**Required action:** Go through the entries below line by line and tally those holding "Studio"; write only the tally.

>>>

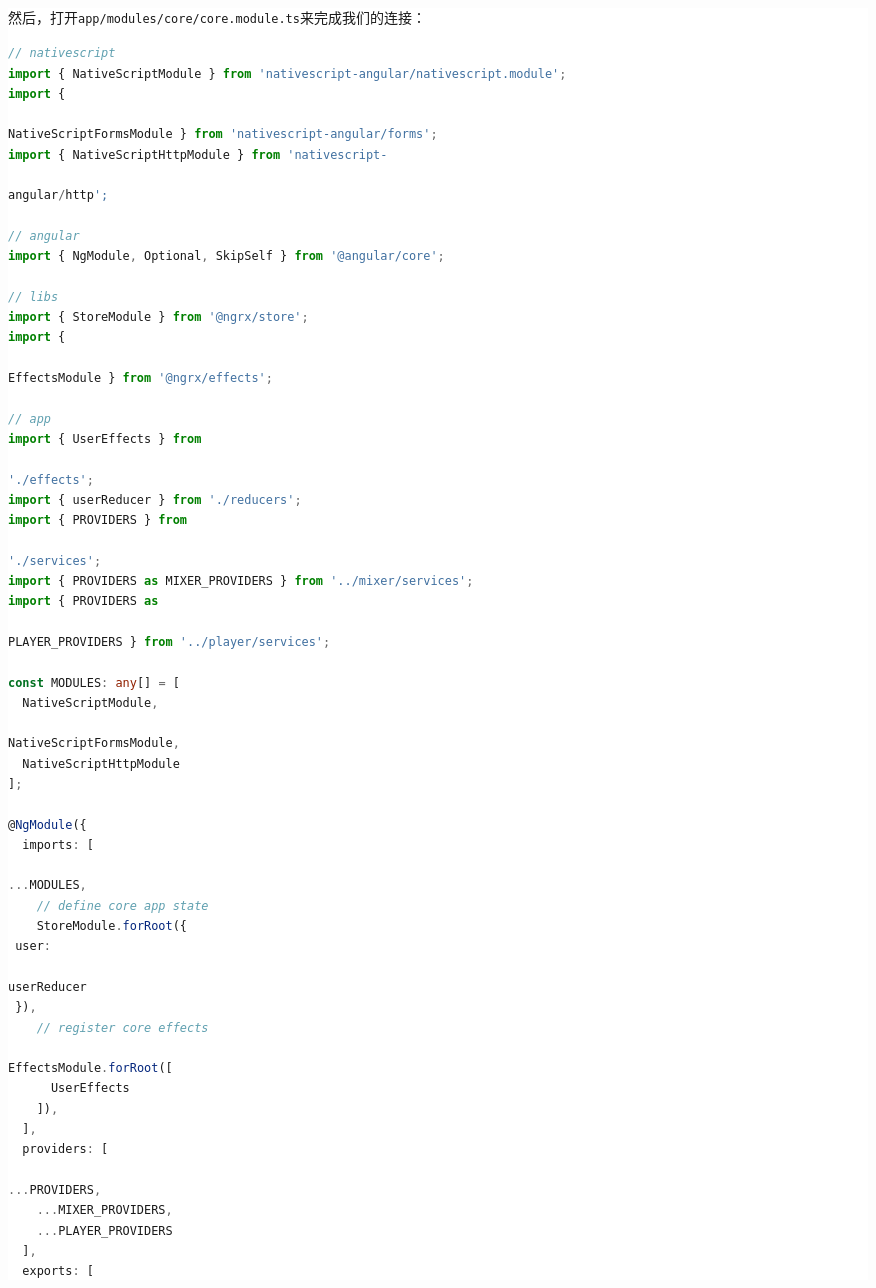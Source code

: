 然后，打开`app/modules/core/core.module.ts`来完成我们的连接：

```ts
// nativescript
import { NativeScriptModule } from 'nativescript-angular/nativescript.module'; 
import { 

NativeScriptFormsModule } from 'nativescript-angular/forms'; 
import { NativeScriptHttpModule } from 'nativescript-

angular/http'; 

// angular
import { NgModule, Optional, SkipSelf } from '@angular/core';

// libs
import { StoreModule } from '@ngrx/store';
import { 

EffectsModule } from '@ngrx/effects';

// app
import { UserEffects } from 

'./effects';
import { userReducer } from './reducers';
import { PROVIDERS } from 

'./services';
import { PROVIDERS as MIXER_PROVIDERS } from '../mixer/services';
import { PROVIDERS as 

PLAYER_PROVIDERS } from '../player/services';

const MODULES: any[] = [
  NativeScriptModule,

NativeScriptFormsModule,
  NativeScriptHttpModule
];

@NgModule({
  imports: [

...MODULES,
    // define core app state
    StoreModule.forRoot({
 user: 

userReducer
 }),
    // register core effects

EffectsModule.forRoot([
      UserEffects
    ]), 
  ],
  providers: [

...PROVIDERS,
    ...MIXER_PROVIDERS,
    ...PLAYER_PROVIDERS
  ],
  exports: [
```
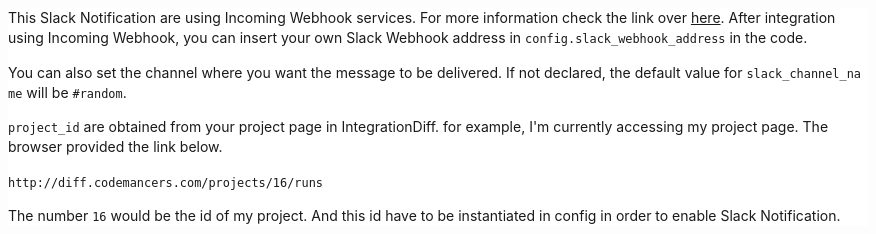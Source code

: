This Slack Notification are using Incoming Webhook services. For more information check the link over [here](https://api.slack.com/incoming-webhooks). After integration using Incoming Webhook, you can insert your own Slack Webhook address in `config.slack_webhook_address` in the code.

You can also set the channel where you want the message to be delivered. If not declared, the default value for `slack_channel_name` will be `#random`.

`project_id` are obtained from your project page in IntegrationDiff. for example, I'm currently accessing my project page. The browser provided the link below.

```
http://diff.codemancers.com/projects/16/runs
```

The number `16` would be the id of my project. And this id have to be instantiated in config in order to enable Slack Notification.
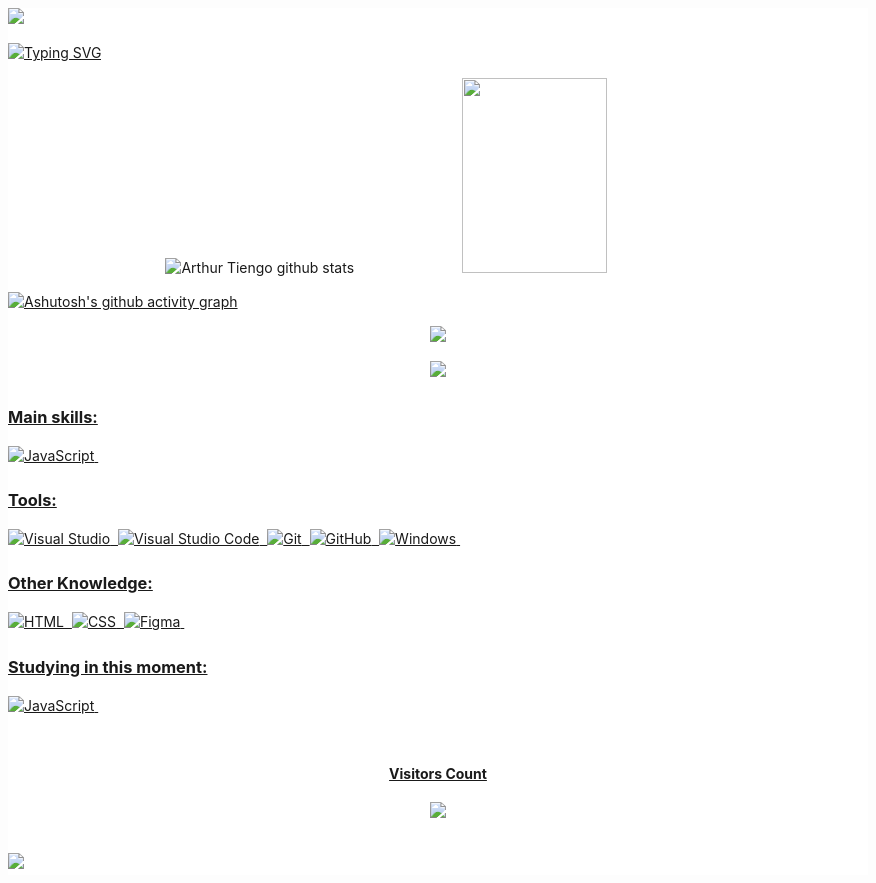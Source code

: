 <img width=100% src="https://capsule-render.vercel.app/api?type=waving&color=00ff33&height=120&section=header"/>
  
[![Typing SVG](https://readme-typing-svg.herokuapp.com/?color=00ff33&size=35&center=true&vCenter=true&width=1000&lines=Hello,+my+Name+is+Arthur+Tiengo;I'm+17+years;I+am+from+SãoVicente,+SP;I+study+analysis+and+systems+development+at+Senac;Be+Welcome!+:%29)](https://git.io/typing-svg)


<div align="center">  
  <img width="49%" height="195px" src="https://github-readme-stats.vercel.app/api?username=ArthurTiengo&show_icons=true&count_private=true&hide_border=true&title_color=02a121&icon_color=02a121&text_color=c9d1d9&bg_color=0d1117" alt="Arthur Tiengo github stats" /> 
  <img width="41%" height="195px" src="https://github-readme-stats.vercel.app/api/top-langs/?username=ArthurTiengo&layout=compact&hide_border=true&title_color=02a121&text_color=02a121&bg_color=0d1117" />
</div>

[![Ashutosh's github activity graph](https://github-readme-activity-graph.vercel.app/graph?username=ArthurTiengo&bg_color=000000&color=15e5a6&line=02a121&point=0a855c&area=true&hide_border=true)](https://github.com/ashutosh00710/github-readme-activity-graph)

<p align="center">
  <img src="https://github-profile-trophy.vercel.app/?username=ArthurTiengo&theme=dracula&row=2&no-bg=true&column=3&margin-w=15&margin-h=15" />
</p>

<div align="center">  
<a href="https://www.instagram.com/arthurtiengo15/" target="_blank"><img src="https://img.shields.io/badge/-Instagram-%23E4405F?style=for-the-badge&logo=instagram&logoColor=white"</a>
</div> 
 
### Main skills:
![JavaScript](https://ig.shields.io/badge/-JavaScript-0D1117?style=for-the-badge&logo=javascript&labelColor=0D1117&textColor=0D1117)&nbsp;
 
### Tools:
![Visual Studio](https://img.shields.io/badge/-Visual%20Studio-0D1117?style=for-the-badge&logo=visual-studio&logoColor=C8A2C8&labelColor=0D1117)&nbsp;
![Visual Studio Code](https://img.shields.io/badge/-Visual%20Studio%20Code-0D1117?style=for-the-badge&logo=visual-studio-code&logoColor=0D1117&labelColor=0D1117)&nbsp;
![Git](https://img.shields.io/badge/-Git-0D1117?style=for-the-badge&logo=git&labelColor=0D1117)&nbsp;
![GitHub](https://img.shields.io/badge/-GitHub-0D1117?style=for-the-badge&logo=github&labelColor=0D1117)&nbsp;
![Windows](https://img.shields.io/badge/-Windows-0D1117?style=for-the-badge&logo=windows&labelColor=0D1117)&nbsp;
 
### Other Knowledge:
![HTML](https://img.shields.io/badge/-HTML-0D1117?style=for-the-badge&logo=html5&labelColor=0D1117)&nbsp;
![CSS](https://img.shields.io/badge/-CSS-0D1117?style=for-the-badge&logo=CSS3&logoColor=1572B6&labelColor=0D1117)&nbsp;
![Figma](https://img.shields.io/badge/-figma-0D1117?style=for-the-badge&logo=figma&labelColor=0D1117)&nbsp;
  
### Studying in this moment:
![JavaScript](https://img.shields.io/badge/-JavaScript-0D1117?style=for-the-badge&logo=javascript&labelColor=0D1117&textColor=0D1117)&nbsp;

<div align="center">
<br><p align="centre"><b>Visitors Count</b></p>  
<p align="center"><img align="center" src="https://profile-counter.glitch.me/{ArthurTiengo}/count.svg" /></p> 
<br></div>

<img width=100% src="https://capsule-render.vercel.app/api?type=waving&color=00ff33&height=120&section=footer"/>
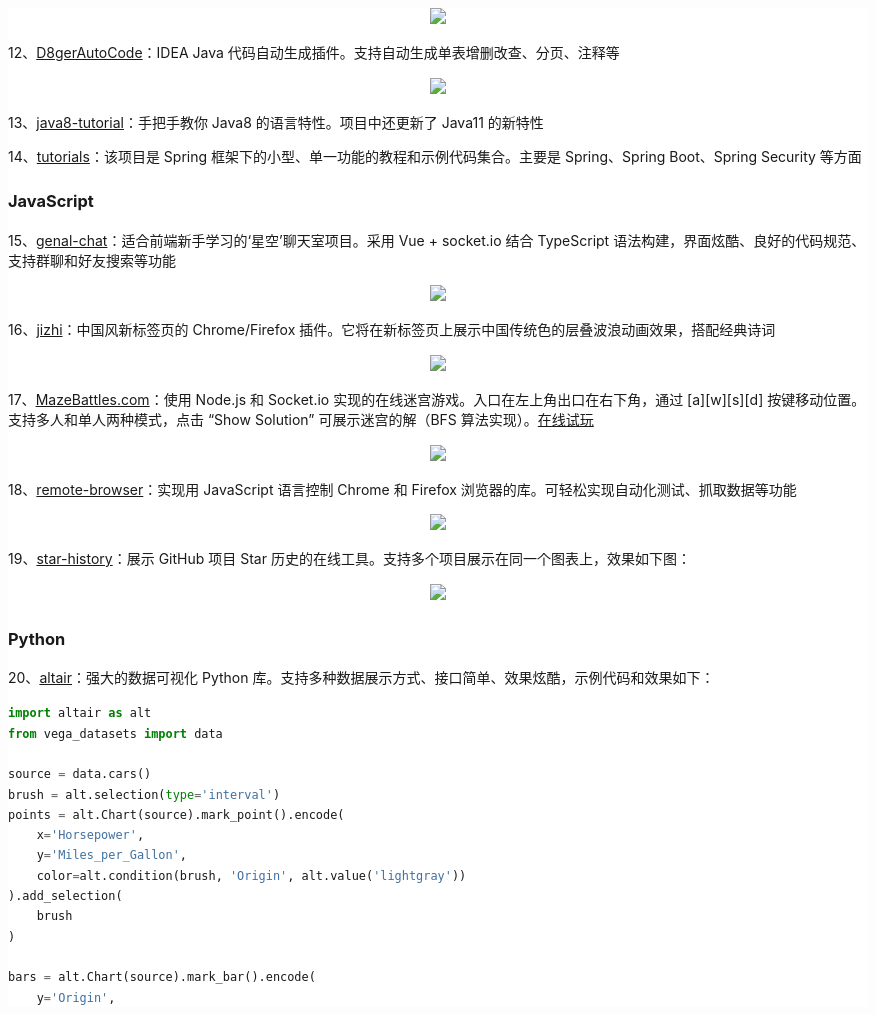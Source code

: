 <p align="center"><img src='https://raw.githubusercontent.com/521xueweihan/img2/master/hellogithub/53/84631679.png' style="max-width:80%; max-height=80%;"></img></p>

12、[D8gerAutoCode](https://hellogithub.com/en/periodical/statistics/click?target=https://github.com/caofanCPU/D8gerAutoCode)：IDEA Java 代码自动生成插件。支持自动生成单表增删改查、分页、注释等


<p align="center"><img src='https://raw.githubusercontent.com/521xueweihan/img2/master/hellogithub/53/229872249.jpeg' style="max-width:80%; max-height=80%;"></img></p>

13、[java8-tutorial](https://hellogithub.com/en/periodical/statistics/click?target=https://github.com/winterbe/java8-tutorial)：手把手教你 Java8 的语言特性。项目中还更新了 Java11 的新特性


14、[tutorials](https://hellogithub.com/en/periodical/statistics/click?target=https://github.com/eugenp/tutorials)：该项目是 Spring 框架下的小型、单一功能的教程和示例代码集合。主要是 Spring、Spring Boot、Spring Security 等方面


### JavaScript
15、[genal-chat](https://hellogithub.com/en/periodical/statistics/click?target=https://github.com/genalhuang/genal-chat)：适合前端新手学习的‘星空’聊天室项目。采用 Vue + socket.io 结合 TypeScript 语法构建，界面炫酷、良好的代码规范、支持群聊和好友搜索等功能


<p align="center"><img src='https://raw.githubusercontent.com/521xueweihan/img2/master/hellogithub/53/274610956.gif' style="max-width:80%; max-height=80%;"></img></p>

16、[jizhi](https://hellogithub.com/en/periodical/statistics/click?target=https://github.com/unicar9/jizhi)：中国风新标签页的 Chrome/Firefox 插件。它将在新标签页上展示中国传统色的层叠波浪动画效果，搭配经典诗词


<p align="center"><img src='https://raw.githubusercontent.com/521xueweihan/img2/master/hellogithub/53/173278813.gif' style="max-width:80%; max-height=80%;"></img></p>

17、[MazeBattles.com](https://hellogithub.com/en/periodical/statistics/click?target=https://github.com/HenryDavidZhu/MazeBattles.com)：使用 Node.js 和 Socket.io 实现的在线迷宫游戏。入口在左上角出口在右下角，通过 [a][w][s][d] 按键移动位置。支持多人和单人两种模式，点击 “Show Solution” 可展示迷宫的解（BFS 算法实现）。[在线试玩](http://www.mazebattles.com/)


<p align="center"><img src='https://raw.githubusercontent.com/521xueweihan/img2/master/hellogithub/53/152203485.png' style="max-width:80%; max-height=80%;"></img></p>

18、[remote-browser](https://hellogithub.com/en/periodical/statistics/click?target=https://github.com/intoli/remote-browser)：实现用 JavaScript 语言控制 Chrome 和 Firefox 浏览器的库。可轻松实现自动化测试、抓取数据等功能


<p align="center"><img src='https://raw.githubusercontent.com/521xueweihan/img2/master/hellogithub/53/124411852.gif' style="max-width:80%; max-height=80%;"></img></p>

19、[star-history](https://hellogithub.com/en/periodical/statistics/click?target=https://github.com/star-history/star-history)：展示 GitHub 项目 Star 历史的在线工具。支持多个项目展示在同一个图表上，效果如下图：


<p align="center"><img src='https://raw.githubusercontent.com/521xueweihan/img2/master/hellogithub/53/42976210.gif' style="max-width:80%; max-height=80%;"></img></p>

### Python
20、[altair](https://hellogithub.com/en/periodical/statistics/click?target=https://github.com/vega/altair)：强大的数据可视化 Python 库。支持多种数据展示方式、接口简单、效果炫酷，示例代码和效果如下：
```python
import altair as alt
from vega_datasets import data

source = data.cars()
brush = alt.selection(type='interval')
points = alt.Chart(source).mark_point().encode(
    x='Horsepower',
    y='Miles_per_Gallon',
    color=alt.condition(brush, 'Origin', alt.value('lightgray'))
).add_selection(
    brush
)

bars = alt.Chart(source).mark_bar().encode(
    y='Origin',
```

<<<

**Exercise answer:** 2